→ Records provided:

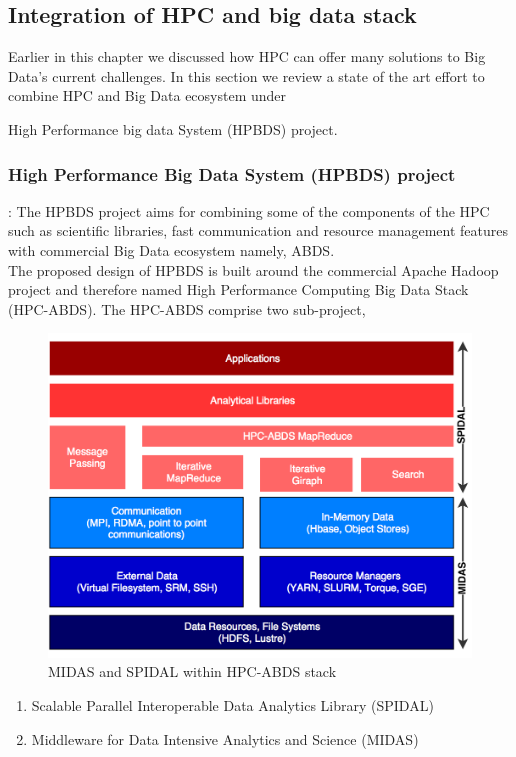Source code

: \documentclass[runningheads,a4paper]{llncs}
\begin{document}
\subsection{Integration of HPC and big data stack}
Earlier in this chapter we discussed how HPC can offer many solutions to Big Data's current challenges. In this section we review a state of the art effort to combine HPC and Big Data ecosystem under {High Performance big data System (HPBDS) project. 

\subsubsection{High Performance Big Data System (HPBDS) project \cite{qiu2014towards}}: The HPBDS project aims for combining some of the components of the HPC such as scientific libraries, fast communication and resource management features with commercial Big Data ecosystem namely, ABDS.\\

The proposed design of HPBDS is built around the commercial Apache Hadoop project and therefore named High Performance Computing Big Data Stack (HPC-ABDS). The HPC-ABDS comprise two sub-project,
\begin{figure}[h]
	\includegraphics[scale=0.25]{./images/hpc_abds.png}
	\centering
	\caption{MIDAS and SPIDAL within HPC-ABDS stack\cite{qiu2014towards}}
	\label{fig:MIDAS_SPIDAL}
\end{figure}
\begin{enumerate}
	\item Scalable Parallel Interoperable Data Analytics Library (SPIDAL)
	\item Middleware for Data Intensive Analytics and Science (MIDAS)  
\end{enumerate}

}
\end{document}
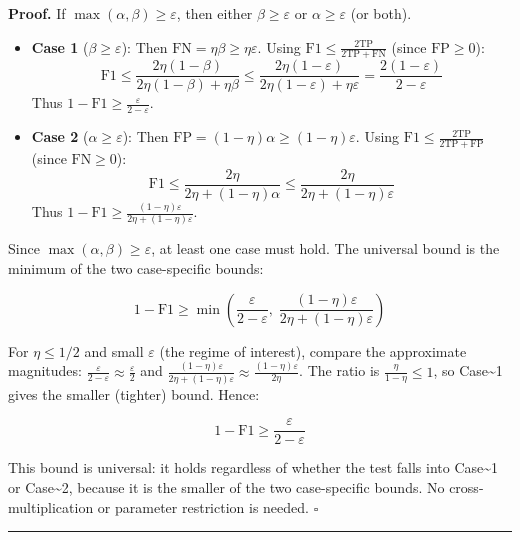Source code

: \documentclass[
  12pt,
]{article}
\begin{document}
\textbf{Proof.} If \(\max(\alpha, \beta) \geq \varepsilon\), then either
\(\beta \geq \varepsilon\) or \(\alpha \geq \varepsilon\) (or both).

\begin{itemize}
\item
  \textbf{Case 1} (\(\beta \geq \varepsilon\)): Then
  \(\text{FN} = \eta\beta \geq \eta\varepsilon\). Using
  \(\text{F1} \leq \frac{2\text{TP}}{2\text{TP}+\text{FN}}\) (since
  \(\text{FP} \geq 0\)):
  \[\text{F1} \leq \frac{2\eta(1-\beta)}{2\eta(1-\beta) + \eta\beta}
        \leq \frac{2\eta(1-\varepsilon)}{2\eta(1-\varepsilon) + \eta\varepsilon}
        = \frac{2(1-\varepsilon)}{2-\varepsilon}\] Thus
  \(1 - \text{F1} \geq \frac{\varepsilon}{2-\varepsilon}\).
\item
  \textbf{Case 2} (\(\alpha \geq \varepsilon\)): Then
  \(\text{FP} = (1-\eta)\alpha \geq (1-\eta)\varepsilon\). Using
  \(\text{F1} \leq \frac{2\text{TP}}{2\text{TP} + \text{FP}}\) (since
  \(\text{FN} \geq 0\)):
  \[\text{F1} \leq \frac{2\eta}{2\eta + (1-\eta)\alpha}
        \leq \frac{2\eta}{2\eta + (1-\eta)\varepsilon}\] Thus
  \(1 - \text{F1} \geq \frac{(1-\eta)\varepsilon}{2\eta + (1-\eta)\varepsilon}\).
\end{itemize}

Since \(\max(\alpha, \beta) \geq \varepsilon\), at least one case must
hold. The universal bound is the minimum of the two case-specific
bounds:

\[1 - \text{F1} \geq \min\!\left(\frac{\varepsilon}{2-\varepsilon},\;
\frac{(1-\eta)\varepsilon}{2\eta + (1-\eta)\varepsilon}\right)\]

For \(\eta \leq 1/2\) and small \(\varepsilon\) (the regime of
interest), compare the approximate magnitudes:
\(\frac{\varepsilon}{2-\varepsilon} \approx \frac{\varepsilon}{2}\) and
\(\frac{(1-\eta)\varepsilon}{2\eta + (1-\eta)\varepsilon} \approx
\frac{(1-\eta)\varepsilon}{2\eta}\). The ratio is
\(\frac{\eta}{1-\eta} \leq 1\), so Case\textasciitilde1 gives the
smaller (tighter) bound. Hence:

\[1 - \text{F1} \geq \frac{\varepsilon}{2-\varepsilon}\]

This bound is universal: it holds regardless of whether the test falls
into Case\textasciitilde1 or Case\textasciitilde2, because it is the
smaller of the two case-specific bounds. No cross-multiplication or
parameter restriction is needed. \(\square\)

\begin{center}\rule{0.5\linewidth}{0.5pt}\end{center}
\end{document}
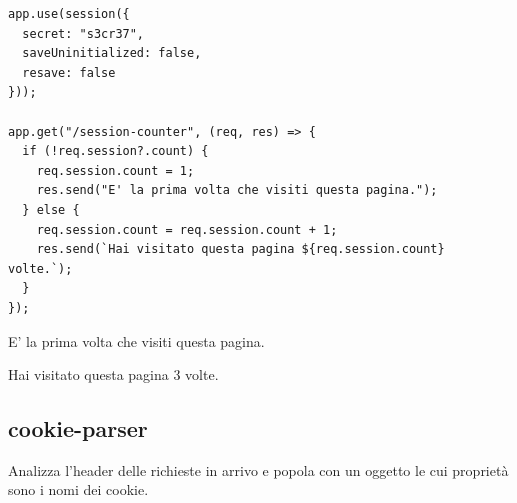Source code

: \begin{affianco}[0.6][c]
\codicepiccolo
\begin{lstlisting}[style=js, name=session.js]
app.use(session({
  secret: "s3cr37",
  saveUninitialized: false,
  resave: false
}));

app.get("/session-counter", (req, res) => {
  if (!req.session?.count) {
    req.session.count = 1;
    res.send("E' la prima volta che visiti questa pagina.");
  } else {
    req.session.count = req.session.count + 1;
    res.send(`Hai visitato questa pagina ${req.session.count} volte.`);
  }
});
\end{lstlisting}
\risultato
\begin{browser}
  E' la prima volta che visiti questa pagina.
\end{browser}
\begin{browser}
  Hai visitato questa pagina 3 volte.
\end{browser}
\begin{immagine}
\end{immagine}
\end{affianco}


\subsection{cookie-parser}

Analizza l'header  delle richieste in arrivo e popola
 con un oggetto le cui proprietà sono i nomi dei cookie.

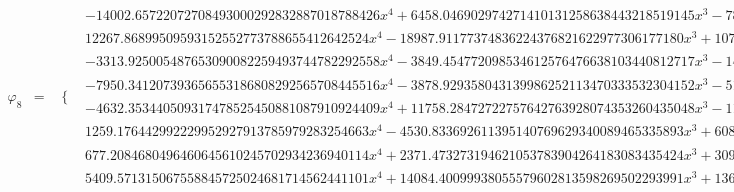 \documentclass{article}
\begin{document}
\begin{landscape}
\begin{eqnarray*}
\begin{array}{cc}
\end{array}\\
\varphi_8 & = & \begin{array}{cc}
 \{ & 
\begin{array}{cc}
 -14002.65722072708493000292832887018788426 x^4+6458.046902974271410131258638443218519145 x^3-786.6828408382968612164284185951986100337 x^2+2.840328209057239823292998828522053529211 & x\geq 0\land x<\frac{1}{4} \\
 12267.86899509593152552773788655412642524 x^4-18987.91177374836224376821622977306177180 x^3+10784.52181729506646279391822946224710773 x^2-2656.392965670126380369688424702189948673 x+238.7121397864861199778310694123573351118 & x\geq \frac{1}{4}\land x<\frac{1}{2} \\
 -3313.925005487653090082259493744782292558 x^4-3849.454772098534612576476638103440812717 x^3-1452.944399421941409556059052608619860179 x^2-183.2105162846907495957751918989823256647 x-2.180255740526007330267669165254084170721 & x\geq -\frac{1}{2}\land x<-\frac{1}{4} \\
 -7950.341207393656553186808292565708445516 x^4-3878.929358043139986252113470333532304152 x^3-518.0243113435364926048038810443237490188 x^2+2.840328209057239823292998828522053529211 & x\geq -\frac{1}{4}\land x<0 \\
 -4632.353440509317478525450881087910924409 x^4+11758.28472722757642763928074353260435048 x^3-11104.16930143961838372616665435223306421 x^2+4622.761995135228964621368112954059306370 x-715.7032213291846120602888021477281803589 & x\geq \frac{1}{2}\land x<\frac{3}{4} \\
 1259.176442992229952927913785979283254663 x^4-4530.833692611395140769629340089465335893 x^3+6086.713215640121980905263708978401720775 x^2-3617.631125414978351213294541605540452522 x+802.5751593940215581497463867373208129775 & x\geq \frac{3}{4}\land x<1 \\
 677.2084680496460645610245702934236940114 x^4+2371.473273194621053783904264183083435424 x^3+3090.533631995253567029135411317062771271 x^2+1775.481316605228230950656311258570012317 x+379.2124897549496531444005938311669824579 & x\geq -1\land x<-\frac{3}{4} \\
 5409.571315067558845725024681714562441101 x^4+14084.40099938055579602813598269502293991 x^3+13642.22515957845600065280825104642501914 x^2+5823.315374383994822063274733886887106014 x+923.8037512439029810346617844475183350635 & x\geq -\frac{3}{4}\land x<-\frac{1}{2}
\end{array}


\end{array}
\end{eqnarray*}
\end{landscape}
\end{document}
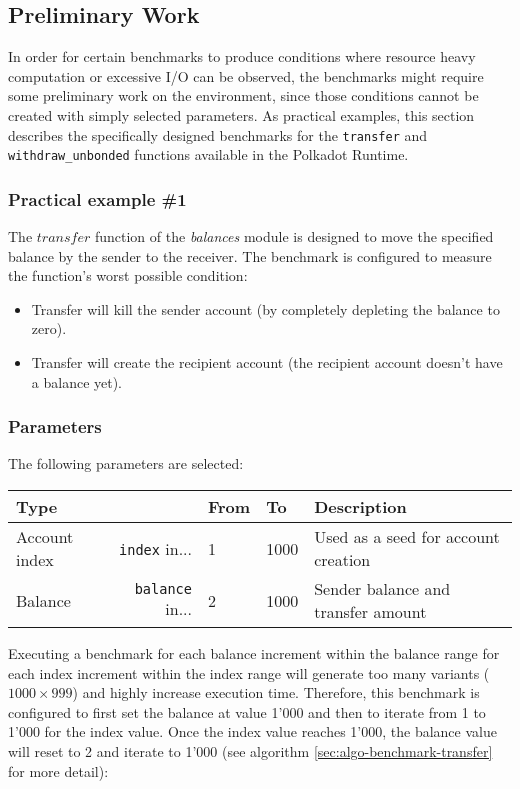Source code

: \documentclass[11pt,a4paper]{article}
\begin{document}
\subsection{Preliminary Work}\label{sect:examples-preliminary-work}
In order for certain benchmarks to produce conditions where resource heavy computation or excessive
I/O can be observed, the benchmarks might require some preliminary work on the environment, since those
conditions cannot be created with simply selected parameters.
As practical examples, this section describes the specifically designed benchmarks for the \verb|transfer|
and \verb|withdraw_unbonded| functions available in the Polkadot Runtime.

\subsubsection{Practical example \#1}
The $transfer$ function of the \textit{balances} module is designed to move the specified balance by the sender to the receiver.
The benchmark is configured to measure the function's worst possible condition:

\begin{itemize}
  \item Transfer will kill the sender account (by completely depleting the balance to zero).
  \item Transfer will create the recipient account (the recipient account doesn't have a balance yet).
\end{itemize}

\subsubsection*{Parameters}
The following parameters are selected:

\begin{center}
  \begin{tabular}{ l|r l l l }
    \textbf{Type} && \textbf{From} & \textbf{To} & \textbf{Description}\\
    \hline
    Account index & \verb|index| in... & 1 & 1000 & Used as a seed for account creation \\
    Balance & \verb|balance| in... & 2 & 1000 & Sender balance and transfer amount \\
  \end{tabular}
\end{center}

Executing a benchmark for each balance increment within the balance range for each index increment
within the index range will generate too many variants ($1000 \times 999$) and highly increase
execution time. Therefore, this benchmark is configured to first set the balance at value 1'000
and then to iterate from 1 to 1'000 for the index value. Once the index value reaches 1'000, the
balance value will reset to 2 and iterate to 1'000 (see algorithm \ref{sec:algo-benchmark-transfer}
for more detail):
\end{document}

→ Task brief: Exactly reproduce the line containing "within the index" and all lines after it in the material, stopping only at the end.

→ Answer to this exercise:
within the index range will generate too many variants ($1000 \times 999$) and highly increase
execution time. Therefore, this benchmark is configured to first set the balance at value 1'000
and then to iterate from 1 to 1'000 for the index value. Once the index value reaches 1'000, the
balance value will reset to 2 and iterate to 1'000 (see algorithm \ref{sec:algo-benchmark-transfer}
for more detail):
\end{document}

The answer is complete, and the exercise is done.